WHAT IS REQUIRED: Below are entries; work out how many of their lines hold "fabric", giving only that number.

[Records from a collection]
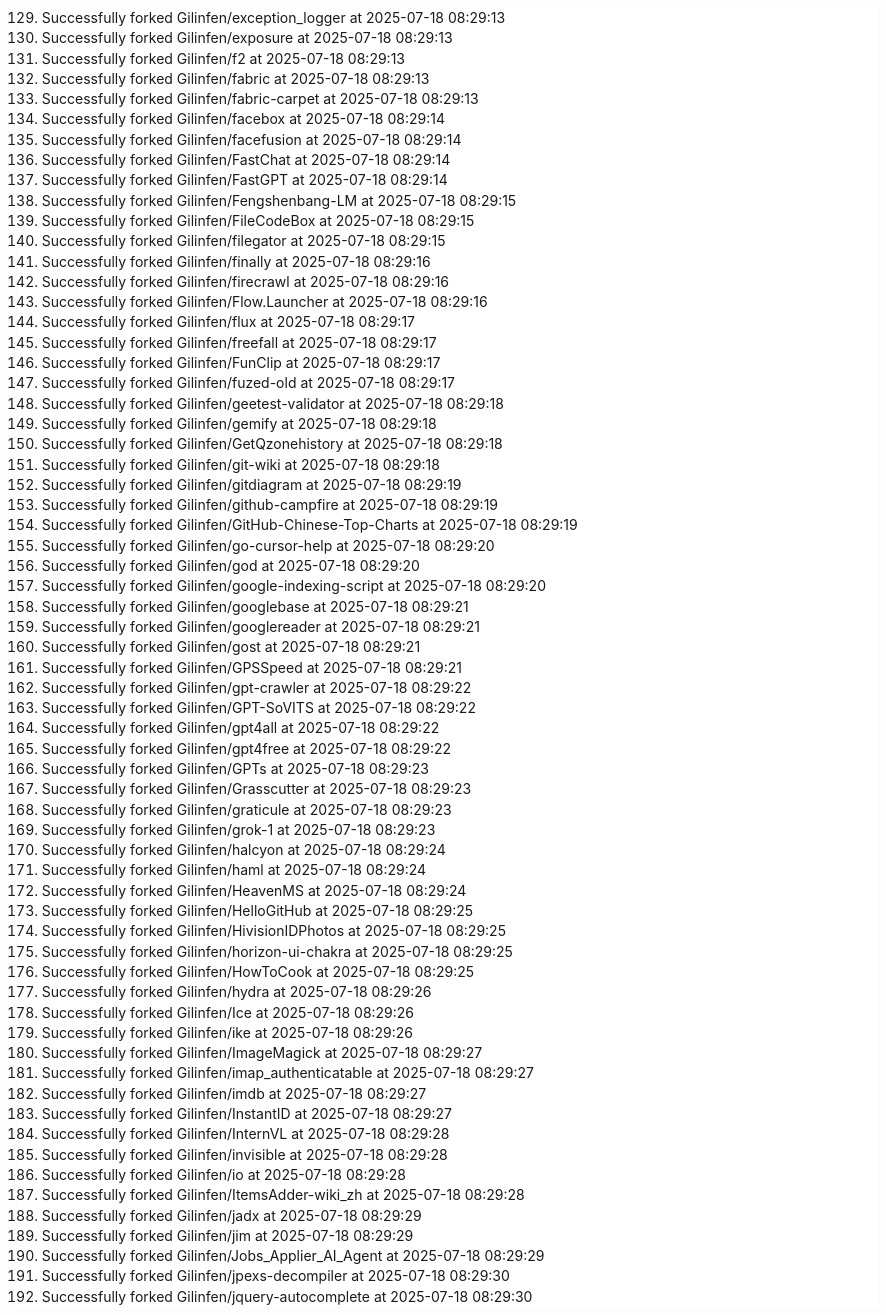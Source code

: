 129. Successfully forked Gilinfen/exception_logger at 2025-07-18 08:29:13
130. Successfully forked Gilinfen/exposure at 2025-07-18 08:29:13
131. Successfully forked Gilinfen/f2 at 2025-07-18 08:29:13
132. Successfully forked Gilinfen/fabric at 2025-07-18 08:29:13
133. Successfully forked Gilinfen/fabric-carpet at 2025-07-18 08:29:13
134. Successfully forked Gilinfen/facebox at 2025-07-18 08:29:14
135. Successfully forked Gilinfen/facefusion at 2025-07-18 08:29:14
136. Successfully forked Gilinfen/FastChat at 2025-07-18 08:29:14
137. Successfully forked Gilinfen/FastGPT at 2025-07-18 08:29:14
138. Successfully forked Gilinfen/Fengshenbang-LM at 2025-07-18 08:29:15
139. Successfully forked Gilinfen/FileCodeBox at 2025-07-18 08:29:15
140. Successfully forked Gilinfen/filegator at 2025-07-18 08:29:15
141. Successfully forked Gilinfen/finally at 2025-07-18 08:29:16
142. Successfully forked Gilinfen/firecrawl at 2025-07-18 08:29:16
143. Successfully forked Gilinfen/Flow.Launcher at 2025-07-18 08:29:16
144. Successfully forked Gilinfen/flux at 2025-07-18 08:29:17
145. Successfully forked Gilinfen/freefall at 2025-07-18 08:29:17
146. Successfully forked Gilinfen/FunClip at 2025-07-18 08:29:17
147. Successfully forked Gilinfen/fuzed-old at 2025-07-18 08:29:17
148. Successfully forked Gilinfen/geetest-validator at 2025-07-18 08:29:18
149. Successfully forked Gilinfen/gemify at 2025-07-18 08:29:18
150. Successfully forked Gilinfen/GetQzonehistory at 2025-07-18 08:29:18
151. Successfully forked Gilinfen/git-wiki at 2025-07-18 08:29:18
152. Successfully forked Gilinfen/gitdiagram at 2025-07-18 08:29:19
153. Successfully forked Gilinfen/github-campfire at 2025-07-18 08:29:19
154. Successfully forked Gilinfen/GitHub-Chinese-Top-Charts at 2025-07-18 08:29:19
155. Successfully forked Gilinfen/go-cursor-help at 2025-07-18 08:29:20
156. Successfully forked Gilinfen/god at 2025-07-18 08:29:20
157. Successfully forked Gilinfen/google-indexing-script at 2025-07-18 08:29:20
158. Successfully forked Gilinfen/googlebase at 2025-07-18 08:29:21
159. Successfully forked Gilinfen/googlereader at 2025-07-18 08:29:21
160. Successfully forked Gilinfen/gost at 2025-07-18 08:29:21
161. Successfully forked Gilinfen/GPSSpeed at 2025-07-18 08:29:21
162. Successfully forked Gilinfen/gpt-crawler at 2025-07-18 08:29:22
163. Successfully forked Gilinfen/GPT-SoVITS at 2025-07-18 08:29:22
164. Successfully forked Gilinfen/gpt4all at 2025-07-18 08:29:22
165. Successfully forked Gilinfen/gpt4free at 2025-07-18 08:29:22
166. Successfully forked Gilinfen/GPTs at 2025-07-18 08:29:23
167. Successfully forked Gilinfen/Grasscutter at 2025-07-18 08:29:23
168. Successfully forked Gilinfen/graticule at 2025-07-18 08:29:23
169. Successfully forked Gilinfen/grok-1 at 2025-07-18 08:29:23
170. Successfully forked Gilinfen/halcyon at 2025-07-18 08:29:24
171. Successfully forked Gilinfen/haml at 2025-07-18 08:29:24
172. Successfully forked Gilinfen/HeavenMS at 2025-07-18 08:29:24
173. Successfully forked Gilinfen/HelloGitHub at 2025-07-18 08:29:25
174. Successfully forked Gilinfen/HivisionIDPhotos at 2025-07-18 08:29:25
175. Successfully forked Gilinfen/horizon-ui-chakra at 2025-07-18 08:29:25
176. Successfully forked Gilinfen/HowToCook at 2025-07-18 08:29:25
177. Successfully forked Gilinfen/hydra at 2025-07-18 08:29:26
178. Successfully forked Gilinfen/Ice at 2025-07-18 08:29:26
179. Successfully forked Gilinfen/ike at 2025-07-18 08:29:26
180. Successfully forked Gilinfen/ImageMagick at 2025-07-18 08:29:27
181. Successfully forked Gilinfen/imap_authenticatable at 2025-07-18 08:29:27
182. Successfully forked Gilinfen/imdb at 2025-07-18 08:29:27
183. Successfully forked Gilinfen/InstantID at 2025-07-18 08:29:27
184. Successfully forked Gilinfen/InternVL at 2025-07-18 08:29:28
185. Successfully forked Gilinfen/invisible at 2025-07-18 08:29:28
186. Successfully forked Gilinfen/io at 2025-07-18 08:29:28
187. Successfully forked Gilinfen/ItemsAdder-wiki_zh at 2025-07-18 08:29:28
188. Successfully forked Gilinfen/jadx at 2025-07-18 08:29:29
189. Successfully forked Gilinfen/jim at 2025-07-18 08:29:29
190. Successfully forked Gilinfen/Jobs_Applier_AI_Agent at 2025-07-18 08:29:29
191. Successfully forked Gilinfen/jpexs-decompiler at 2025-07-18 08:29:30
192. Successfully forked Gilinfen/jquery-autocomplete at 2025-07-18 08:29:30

...

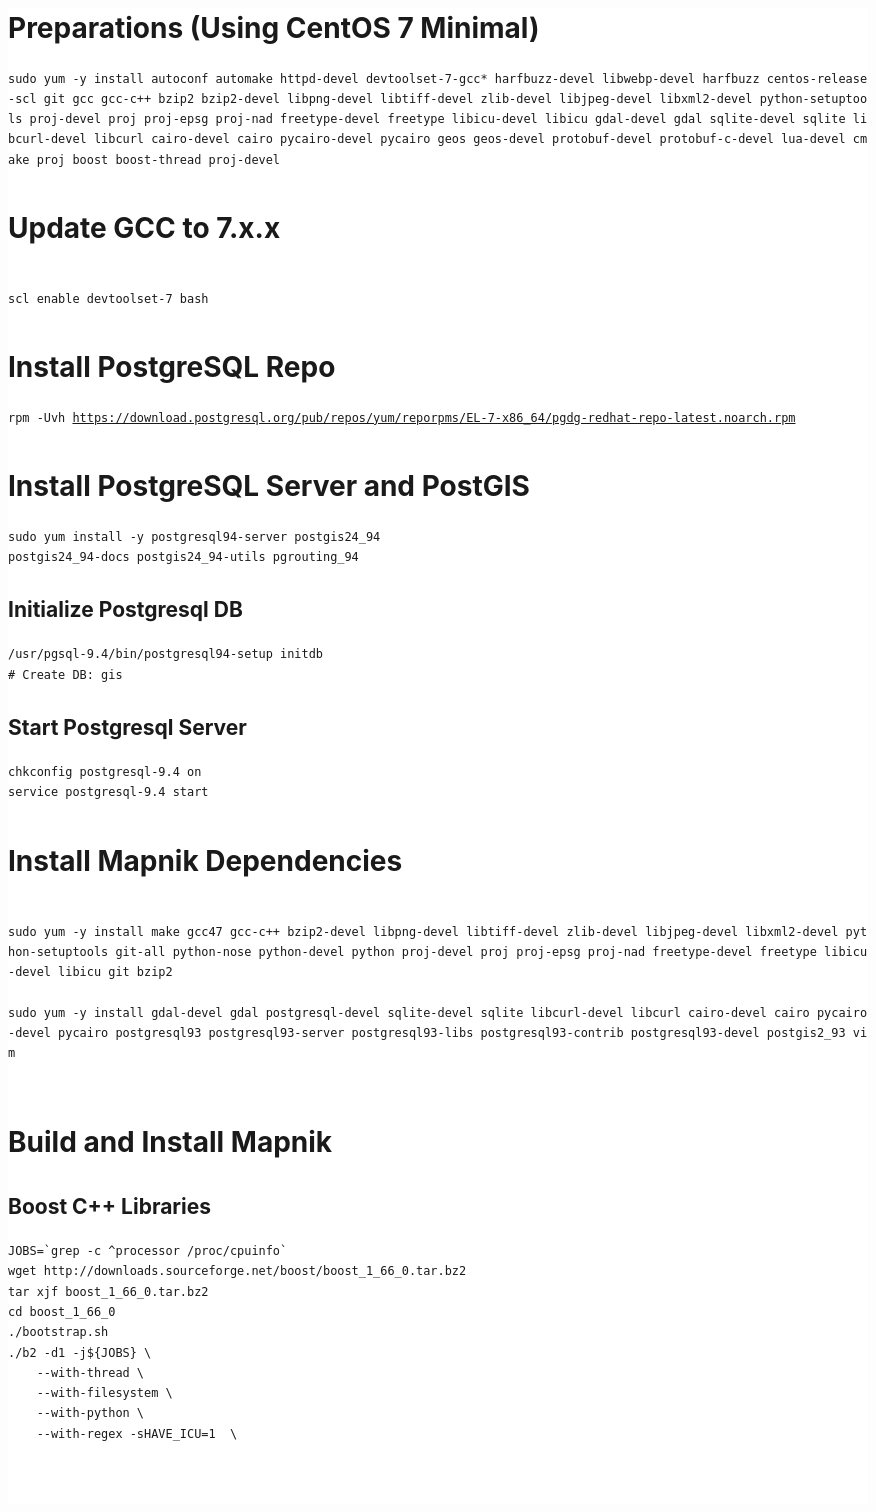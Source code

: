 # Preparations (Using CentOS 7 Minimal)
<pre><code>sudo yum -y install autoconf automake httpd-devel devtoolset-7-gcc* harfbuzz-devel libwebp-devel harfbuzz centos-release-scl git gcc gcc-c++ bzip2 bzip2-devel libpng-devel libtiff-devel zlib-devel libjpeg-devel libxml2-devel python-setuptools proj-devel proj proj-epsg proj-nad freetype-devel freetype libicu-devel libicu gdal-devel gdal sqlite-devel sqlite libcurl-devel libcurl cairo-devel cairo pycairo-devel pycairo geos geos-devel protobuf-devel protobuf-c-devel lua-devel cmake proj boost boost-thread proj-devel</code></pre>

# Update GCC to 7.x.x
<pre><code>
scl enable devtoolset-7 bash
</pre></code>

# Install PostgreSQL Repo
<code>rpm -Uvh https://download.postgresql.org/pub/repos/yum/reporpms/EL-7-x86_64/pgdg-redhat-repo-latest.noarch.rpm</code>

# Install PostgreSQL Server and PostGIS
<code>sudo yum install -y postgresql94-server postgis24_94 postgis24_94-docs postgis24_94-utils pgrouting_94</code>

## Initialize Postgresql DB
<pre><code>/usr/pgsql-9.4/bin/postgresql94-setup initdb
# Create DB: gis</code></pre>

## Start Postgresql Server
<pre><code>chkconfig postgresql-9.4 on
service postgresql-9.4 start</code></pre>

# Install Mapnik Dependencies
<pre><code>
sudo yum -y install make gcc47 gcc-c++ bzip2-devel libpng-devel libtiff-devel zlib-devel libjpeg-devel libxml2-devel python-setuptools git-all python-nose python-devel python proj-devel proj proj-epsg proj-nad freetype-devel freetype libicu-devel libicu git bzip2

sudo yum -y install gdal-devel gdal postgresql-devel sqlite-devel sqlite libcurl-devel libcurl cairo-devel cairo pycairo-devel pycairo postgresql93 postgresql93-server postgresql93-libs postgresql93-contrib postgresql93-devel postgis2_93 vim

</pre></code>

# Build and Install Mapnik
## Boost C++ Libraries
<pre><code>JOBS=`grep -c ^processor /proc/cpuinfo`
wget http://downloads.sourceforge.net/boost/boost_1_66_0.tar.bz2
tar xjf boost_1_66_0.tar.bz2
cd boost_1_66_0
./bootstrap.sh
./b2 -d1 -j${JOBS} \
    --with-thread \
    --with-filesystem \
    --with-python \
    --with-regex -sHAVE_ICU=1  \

--

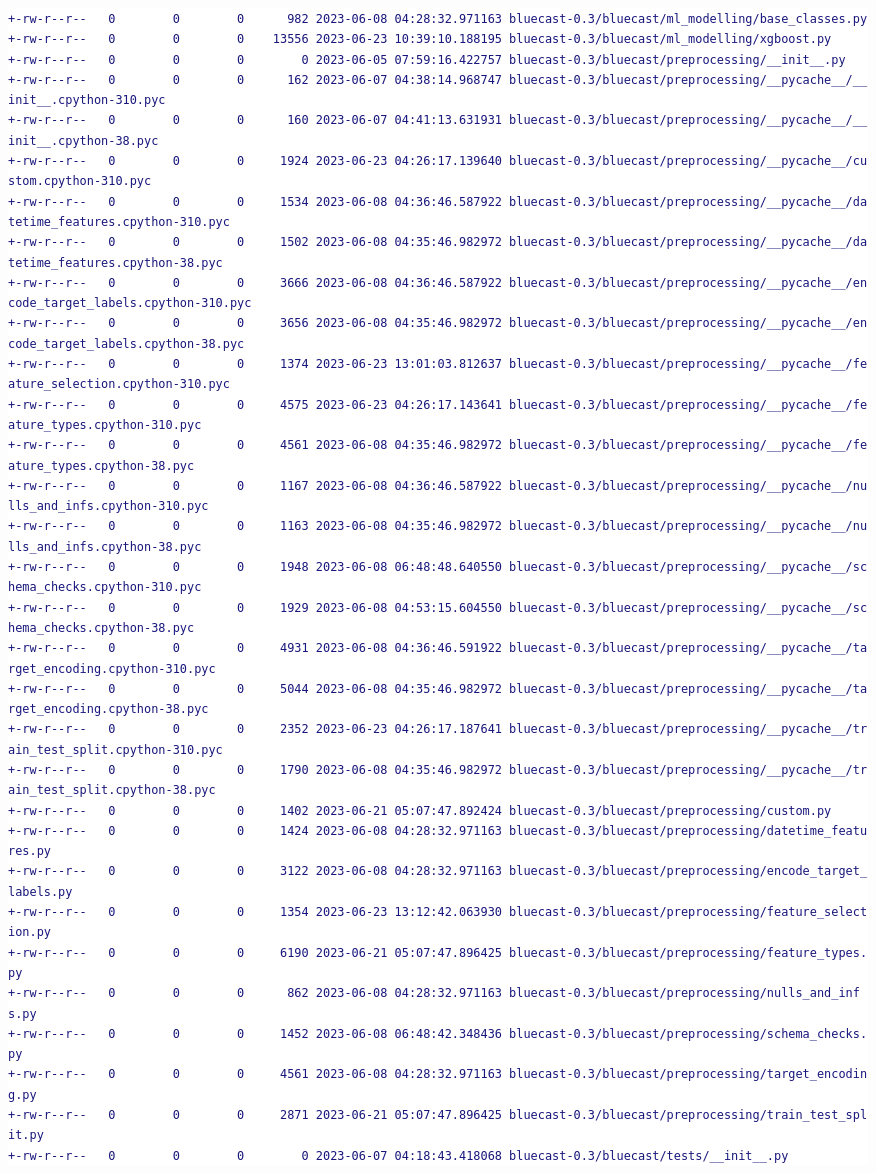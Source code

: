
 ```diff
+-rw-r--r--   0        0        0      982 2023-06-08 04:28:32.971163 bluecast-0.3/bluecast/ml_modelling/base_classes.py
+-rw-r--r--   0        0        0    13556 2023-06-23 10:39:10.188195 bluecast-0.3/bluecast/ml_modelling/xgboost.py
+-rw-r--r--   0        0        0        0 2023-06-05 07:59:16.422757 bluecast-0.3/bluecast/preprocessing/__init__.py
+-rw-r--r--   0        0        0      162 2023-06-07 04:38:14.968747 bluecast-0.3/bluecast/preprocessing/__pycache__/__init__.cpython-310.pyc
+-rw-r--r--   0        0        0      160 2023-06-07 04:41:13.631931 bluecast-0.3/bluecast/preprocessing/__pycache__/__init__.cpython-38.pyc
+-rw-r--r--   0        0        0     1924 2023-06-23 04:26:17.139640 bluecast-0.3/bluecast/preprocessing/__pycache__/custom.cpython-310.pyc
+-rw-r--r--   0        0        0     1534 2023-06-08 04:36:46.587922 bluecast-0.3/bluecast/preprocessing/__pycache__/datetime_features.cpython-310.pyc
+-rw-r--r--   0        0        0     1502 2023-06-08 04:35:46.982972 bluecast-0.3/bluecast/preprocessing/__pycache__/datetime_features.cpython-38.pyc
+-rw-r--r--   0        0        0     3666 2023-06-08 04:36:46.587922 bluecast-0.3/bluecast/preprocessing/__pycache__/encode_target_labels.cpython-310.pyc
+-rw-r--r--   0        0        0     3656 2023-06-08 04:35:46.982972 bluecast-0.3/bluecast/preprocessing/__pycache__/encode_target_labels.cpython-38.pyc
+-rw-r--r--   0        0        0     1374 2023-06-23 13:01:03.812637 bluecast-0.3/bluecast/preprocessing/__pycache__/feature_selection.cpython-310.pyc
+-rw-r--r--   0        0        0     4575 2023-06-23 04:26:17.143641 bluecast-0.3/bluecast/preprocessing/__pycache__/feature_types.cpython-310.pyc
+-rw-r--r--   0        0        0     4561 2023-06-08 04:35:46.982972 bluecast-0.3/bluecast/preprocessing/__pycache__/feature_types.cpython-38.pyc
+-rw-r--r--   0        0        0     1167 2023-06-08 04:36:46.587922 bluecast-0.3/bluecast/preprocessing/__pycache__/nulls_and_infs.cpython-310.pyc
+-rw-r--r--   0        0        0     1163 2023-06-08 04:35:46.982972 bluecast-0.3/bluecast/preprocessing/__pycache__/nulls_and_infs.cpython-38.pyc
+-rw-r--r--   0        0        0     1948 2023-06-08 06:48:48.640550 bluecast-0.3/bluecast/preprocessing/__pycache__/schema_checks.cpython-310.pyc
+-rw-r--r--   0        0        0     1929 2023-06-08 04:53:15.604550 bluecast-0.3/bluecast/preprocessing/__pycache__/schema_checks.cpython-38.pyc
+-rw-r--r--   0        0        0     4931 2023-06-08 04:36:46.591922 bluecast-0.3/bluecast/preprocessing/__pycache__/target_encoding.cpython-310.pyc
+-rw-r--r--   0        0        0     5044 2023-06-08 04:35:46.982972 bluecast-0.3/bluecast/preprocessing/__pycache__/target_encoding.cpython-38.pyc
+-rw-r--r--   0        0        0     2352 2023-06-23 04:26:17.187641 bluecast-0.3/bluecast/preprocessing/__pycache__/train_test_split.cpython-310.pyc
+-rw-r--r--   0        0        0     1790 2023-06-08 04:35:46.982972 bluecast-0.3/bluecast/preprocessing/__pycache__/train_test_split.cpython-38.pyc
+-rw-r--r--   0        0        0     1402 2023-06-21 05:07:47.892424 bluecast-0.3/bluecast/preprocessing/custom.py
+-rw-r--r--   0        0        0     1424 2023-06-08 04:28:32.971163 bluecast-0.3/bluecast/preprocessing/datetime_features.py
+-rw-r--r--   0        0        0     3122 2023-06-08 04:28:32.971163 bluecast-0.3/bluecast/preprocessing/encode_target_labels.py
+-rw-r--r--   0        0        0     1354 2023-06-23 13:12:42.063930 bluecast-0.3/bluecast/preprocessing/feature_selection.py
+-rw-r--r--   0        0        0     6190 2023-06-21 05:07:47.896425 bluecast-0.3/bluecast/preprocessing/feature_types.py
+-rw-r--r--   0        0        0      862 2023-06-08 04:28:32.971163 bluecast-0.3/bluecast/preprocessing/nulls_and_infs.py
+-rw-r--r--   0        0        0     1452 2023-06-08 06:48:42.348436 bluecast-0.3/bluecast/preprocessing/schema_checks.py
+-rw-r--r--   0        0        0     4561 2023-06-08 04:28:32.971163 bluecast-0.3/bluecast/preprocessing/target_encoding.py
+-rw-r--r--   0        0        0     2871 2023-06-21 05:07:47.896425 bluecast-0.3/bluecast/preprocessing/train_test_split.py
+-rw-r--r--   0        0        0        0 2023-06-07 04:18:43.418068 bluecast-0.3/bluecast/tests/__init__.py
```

SOLUTION: 2